First among the Garden Court keystones was that depicting Baker (Fig. 2). The architect’s stern mien, craggy brow and cropped hair suggest the gravity and Graeco-Roman dimensions of his character. These harmonise with the surrounding neo-Greek décor – acanthus leaves and meandering Greek keys abound – chosen to align with the supposed origins of banking in ancient Greece. An Ionic capital, mark of the scholar, is placed below Baker’s face, itself surrounded by olive branches and singing birds, chosen to denote “the music of his country recreations”. [4] Wheeler shared with Baker an understanding of Architecture and Sculpture as being “sister arts” in pursuit of the “higher spheres of creative and spiritual art”. [5] This lent itself to the melding of personality, artifice and nature shown in the keystones, which broadcast a profound respect for and dedication to good architectural craftsmanship and its executors.

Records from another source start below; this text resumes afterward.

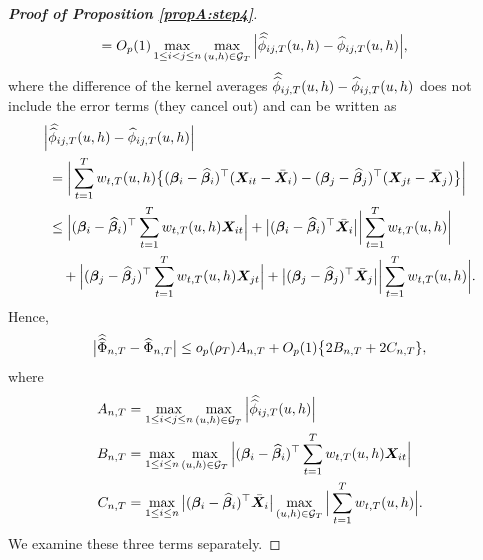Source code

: \documentclass[12pt]{article}
\begin{document}
\begin{proof}[\textnormal{\textbf{Proof of Proposition \ref{propA:step4}}}]
\begin{align*}
 & = O_p(1) \max_{1 \le i < j \le n} \max_{(u,h) \in \mathcal{G}_T} \Big| \doublehat{\phi}_{ij, T}(u,h) - \widehat{\phi}_{ij, T}(u,h) \Big|,
\end{align*}
where the difference of the kernel averages $\doublehat{\phi}_{ij, T}(u,h) - \widehat{\phi}_{ij, T}(u,h) $ does not include the error terms (they cancel out) and can be written as
\begin{align*}
\Big| & \doublehat{\phi}_{ij, T}(u,h) - \widehat{\phi}_{ij, T}(u,h) \Big| \\
 & = \bigg| \sum_{t=1}^T w_{t,T}(u,h) \big\{ (\bfbeta_i - \widehat{\bfbeta}_i)^\top (\X_{it} - \bar{\X}_{i}) - (\bfbeta_j - \widehat{\bfbeta}_j)^\top (\X_{jt} - \bar{\X}_{j}) \big\} \bigg| \\
 & \le \Big|(\bfbeta_i - \widehat{\bfbeta}_i)^\top \sum_{t=1}^T w_{t,T}(u,h) \X_{it} \Big| +  \big|(\bfbeta_i - \widehat{\bfbeta}_i)^\top\bar{\X}_{i}\big| \bigg| \sum_{t=1}^T w_{t,T}(u,h)  \bigg| \\
 & \quad +\Big|(\bfbeta_j - \widehat{\bfbeta}_j)^\top \sum_{t=1}^T w_{t,T}(u,h) \X_{jt}  \Big| + \big|(\bfbeta_j - \widehat{\bfbeta}_j)^\top\bar{\X}_{j}\big| \bigg| \sum_{t=1}^T w_{t,T}(u,h)  \bigg|. 
\end{align*}
Hence,
\begin{equation}\label{ineq-diff-1}
\big| \widehat{\widehat{\Phi}}_{n, T} - \widehat{\Phi}_{n, T} \big| \le o_p( \rho_T) A_{n,T} + O_p(1) \big\{ 2B_{n,T} + 2C_{n,T} \}, 
\end{equation}
where 
\begin{align*}
A_{n,T} & = \max_{1 \le i< j \le n} \max_{(u,h) \in \mathcal{G}_T} \Big|\doublehat{\phi}_{ij,T}(u,h)\Big| \\
B_{n,T} & = \max_{1 \le i \le n} \max_{(u,h) \in \mathcal{G}_T} \Big| (\bfbeta_i - \widehat{\bfbeta}_i)^\top\sum_{t=1}^T w_{t,T}(u,h) \X_{it} \Big| \\
C_{n,T} & = \max_{1 \le i \le n}\big|(\bfbeta_i - \widehat{\bfbeta}_i)^\top\bar{\X}_{i}\big| \max_{(u,h) \in \mathcal{G}_T}  \Big| \sum_{t=1}^T w_{t,T}(u,h)  \Big|. 
\end{align*}
We examine these three terms separately. 



\end{proof}
\end{document}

Baker’s assistant, Alexander Thomson Scott (1887-1962), was depicted in no less of a striking manner (Fig. 3). Balancing his high-cheekboned, pince-nez’d face with a compass, set square and protractor, Scott is bounded by tall thistles – a clear indication of his origins north of the border. Working with Baker from 1914, he became his chief assistant in 1922 and entered into a partnership from 1929 until 1946. This saw the two collaborate on all of Baker’s commissions in Britain after his distinguished career in the wider Empire-Commonwealth, although portions of work at New Delhi were also carried out with Scott’s assistance. A similar transcontinental situation characterised Wheeler’s professional connections with Baker. Like Scott, he was during his time at the Bank just beginning to learn the mastery of his craft. His keystone (Fig. 4) shows the young sculptor, steely-eyed beneath boyish locks (which he kept to the end of his life), clutching a hammer amidst “foliage symbolical of the parallel process of the growth of forms in nature and the artist himself”.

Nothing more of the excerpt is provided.